- Interactive map of Senjahopen
- Senjahopen Senjahopen
- Coordinates: 69°29′53″N 17°29′29″E﻿ / ﻿69.49806°N 17.49139°E
- Country: Norway
- Region: Northern Norway
- County: Troms
- District: Midt-Troms
- Municipality: Senja Municipality

Area
- • Total: 0.38 km^{2} (0.15 sq mi)
- Elevation: 0.5 m (1.6 ft)

Population (2023)
- • Total: 257
- • Density: 676/km^{2} (1,750/sq mi)
- Time zone: UTC+01:00 (CET)
- • Summer (DST): UTC+02:00 (CEST)
- Post Code: 9386 Senjahopen

= Senjahopen =

Village in Senja Municipality, Norway

Senjahopen or Senjehopen is a village in Senja Municipality in Troms county, Norway. Senjahopen is located along the Medfjorden on the northwest part of the large island of Senja, where it is one of the most important fishing villages on the island. Another nearby fishing village is Mefjordvær, which located about 3 km to the northwest.

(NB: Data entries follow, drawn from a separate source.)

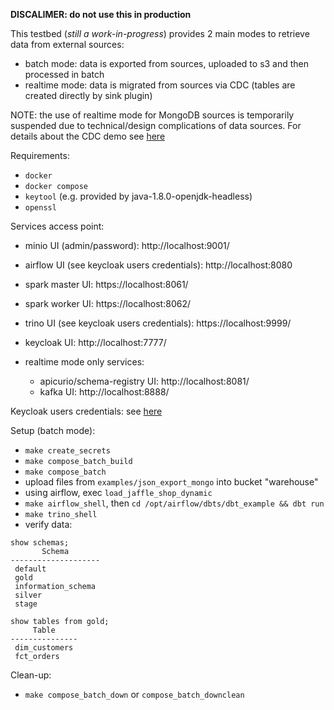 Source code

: 
**DISCALIMER: do not use this in production**

This testbed (*still a work-in-progress*) provides 2 main modes to retrieve data from external sources:

- batch mode: data is exported from sources, uploaded to s3 and then processed in batch
- realtime mode: data is migrated from sources via CDC (tables are created directly by sink plugin)

NOTE: the use of realtime mode for MongoDB sources is temporarily suspended due to technical/design complications of data sources. For details about the CDC demo see [here](docs/CDC.md)


Requirements:
- `docker`
- `docker compose`
- `keytool` (e.g. provided by java-1.8.0-openjdk-headless)
- `openssl`

Services access point:
- minio UI (admin/password): http://localhost:9001/
- airflow UI (see keycloak users credentials): http://localhost:8080
- spark master UI: https://localhost:8061/
- spark worker UI: https://localhost:8062/
- trino UI (see keycloak users credentials): https://localhost:9999/
- keycloak UI: http://localhost:7777/

- realtime mode only services:
    - apicurio/schema-registry UI: http://localhost:8081/
    - kafka UI: http://localhost:8888/


Keycloak users credentials: see [here](.env##keycloak-users)


Setup (batch mode):
- `make create_secrets`
- `make compose_batch_build`
- `make compose_batch`
- upload files from `examples/json_export_mongo` into bucket "warehouse"
- using airflow, exec `load_jaffle_shop_dynamic`
- `make airflow_shell`, then `cd /opt/airflow/dbts/dbt_example && dbt run`
- `make trino_shell`
- verify data:
```
show schemas;
       Schema
--------------------
 default
 gold
 information_schema
 silver
 stage

show tables from gold;
     Table
---------------
 dim_customers
 fct_orders
```

Clean-up:

- `make compose_batch_down` or `compose_batch_downclean`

The 0.38 km2 village has a population (2023) of 257 and a population density of 676 PD/km2.

==History==
The village used to belong to the old Berg Municipality, but Senjahopen was not connected by road to the rest of the municipality. Senjahopen is about 10 km north of the nearby village of Skaland (the municipal center of Berg Municipality), the trip took well over an hour to drive since a large mountainous area was between the two villages and the only road went a long way around the mountains, going nearly all the way around the island. In 2004, a new tunnel (Geitskartunnelen) was opened going through the mountain, and this new road cut about 95 km off of the trip between the two villages.